* [To do]: In the entries that follow, find the line containing "para serem destruídos.", then output exactly every line from the first through that one.

* [Source information]:
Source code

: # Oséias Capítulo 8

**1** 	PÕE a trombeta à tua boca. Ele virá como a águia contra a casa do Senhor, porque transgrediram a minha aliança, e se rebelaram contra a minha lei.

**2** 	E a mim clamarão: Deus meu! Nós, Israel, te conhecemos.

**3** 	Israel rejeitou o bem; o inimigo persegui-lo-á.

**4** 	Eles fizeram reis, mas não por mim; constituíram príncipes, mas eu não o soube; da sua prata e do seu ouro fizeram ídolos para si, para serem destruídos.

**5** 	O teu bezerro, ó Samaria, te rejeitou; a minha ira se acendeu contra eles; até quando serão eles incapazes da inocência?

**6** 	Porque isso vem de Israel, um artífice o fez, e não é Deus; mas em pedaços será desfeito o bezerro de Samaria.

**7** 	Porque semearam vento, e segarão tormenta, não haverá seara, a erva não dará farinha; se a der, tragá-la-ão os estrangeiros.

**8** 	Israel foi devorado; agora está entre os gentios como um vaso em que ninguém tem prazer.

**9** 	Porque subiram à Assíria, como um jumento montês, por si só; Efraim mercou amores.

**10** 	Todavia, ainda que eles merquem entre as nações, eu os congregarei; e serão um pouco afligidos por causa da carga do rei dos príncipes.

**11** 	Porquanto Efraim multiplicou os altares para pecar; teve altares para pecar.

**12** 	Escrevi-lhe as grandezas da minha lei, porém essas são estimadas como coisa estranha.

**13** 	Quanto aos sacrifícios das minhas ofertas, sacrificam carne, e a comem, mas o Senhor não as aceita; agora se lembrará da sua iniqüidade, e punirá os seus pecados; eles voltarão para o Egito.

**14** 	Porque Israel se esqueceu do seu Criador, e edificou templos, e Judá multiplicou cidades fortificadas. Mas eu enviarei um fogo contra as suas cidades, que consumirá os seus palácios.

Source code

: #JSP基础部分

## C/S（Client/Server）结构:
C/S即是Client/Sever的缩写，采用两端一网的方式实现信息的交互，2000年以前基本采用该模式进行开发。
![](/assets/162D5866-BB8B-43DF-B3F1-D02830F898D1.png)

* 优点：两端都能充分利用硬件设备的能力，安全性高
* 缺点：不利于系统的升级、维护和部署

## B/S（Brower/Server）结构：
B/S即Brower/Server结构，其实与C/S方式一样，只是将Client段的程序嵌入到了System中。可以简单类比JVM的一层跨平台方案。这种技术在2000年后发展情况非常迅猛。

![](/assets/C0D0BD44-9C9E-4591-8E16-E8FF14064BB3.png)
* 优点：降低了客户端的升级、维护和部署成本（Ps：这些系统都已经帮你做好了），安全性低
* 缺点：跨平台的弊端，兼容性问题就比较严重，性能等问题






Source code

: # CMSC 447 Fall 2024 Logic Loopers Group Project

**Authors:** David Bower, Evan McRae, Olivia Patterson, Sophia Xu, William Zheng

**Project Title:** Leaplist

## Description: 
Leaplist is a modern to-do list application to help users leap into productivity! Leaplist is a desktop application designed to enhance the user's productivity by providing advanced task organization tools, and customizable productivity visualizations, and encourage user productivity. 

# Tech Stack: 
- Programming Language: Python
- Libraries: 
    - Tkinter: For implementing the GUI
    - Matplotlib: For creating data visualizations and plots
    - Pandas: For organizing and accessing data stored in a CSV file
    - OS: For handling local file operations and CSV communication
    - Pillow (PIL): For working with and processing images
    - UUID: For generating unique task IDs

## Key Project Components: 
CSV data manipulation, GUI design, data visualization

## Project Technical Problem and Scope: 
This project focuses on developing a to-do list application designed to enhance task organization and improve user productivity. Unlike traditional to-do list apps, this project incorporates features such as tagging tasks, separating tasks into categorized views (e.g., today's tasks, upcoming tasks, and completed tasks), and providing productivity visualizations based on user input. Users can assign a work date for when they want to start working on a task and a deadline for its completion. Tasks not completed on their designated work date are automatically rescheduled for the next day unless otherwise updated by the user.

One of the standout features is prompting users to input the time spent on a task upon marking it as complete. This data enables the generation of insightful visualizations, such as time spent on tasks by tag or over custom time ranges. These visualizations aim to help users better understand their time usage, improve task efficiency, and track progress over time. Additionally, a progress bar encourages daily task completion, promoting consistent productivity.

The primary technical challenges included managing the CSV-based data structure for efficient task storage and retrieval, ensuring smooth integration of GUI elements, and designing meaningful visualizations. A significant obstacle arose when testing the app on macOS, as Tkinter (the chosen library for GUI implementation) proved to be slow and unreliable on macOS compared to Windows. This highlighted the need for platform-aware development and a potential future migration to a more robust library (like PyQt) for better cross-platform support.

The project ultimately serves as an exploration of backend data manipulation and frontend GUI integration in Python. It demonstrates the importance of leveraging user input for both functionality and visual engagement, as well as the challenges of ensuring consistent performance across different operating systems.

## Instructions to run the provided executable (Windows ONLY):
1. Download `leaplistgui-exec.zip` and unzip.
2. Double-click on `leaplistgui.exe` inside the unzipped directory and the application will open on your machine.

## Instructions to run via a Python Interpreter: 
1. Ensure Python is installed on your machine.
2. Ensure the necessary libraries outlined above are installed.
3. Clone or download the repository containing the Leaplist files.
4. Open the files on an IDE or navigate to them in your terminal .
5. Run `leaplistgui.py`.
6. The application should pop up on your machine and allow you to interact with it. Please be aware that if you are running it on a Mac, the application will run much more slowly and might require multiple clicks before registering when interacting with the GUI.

* [Response box]:
Source code

: # Oséias Capítulo 8

**1** 	PÕE a trombeta à tua boca. Ele virá como a águia contra a casa do Senhor, porque transgrediram a minha aliança, e se rebelaram contra a minha lei.

**2** 	E a mim clamarão: Deus meu! Nós, Israel, te conhecemos.

**3** 	Israel rejeitou o bem; o inimigo persegui-lo-á.

**4** 	Eles fizeram reis, mas não por mim; constituíram príncipes, mas eu não o soube; da sua prata e do seu ouro fizeram ídolos para si, para serem destruídos.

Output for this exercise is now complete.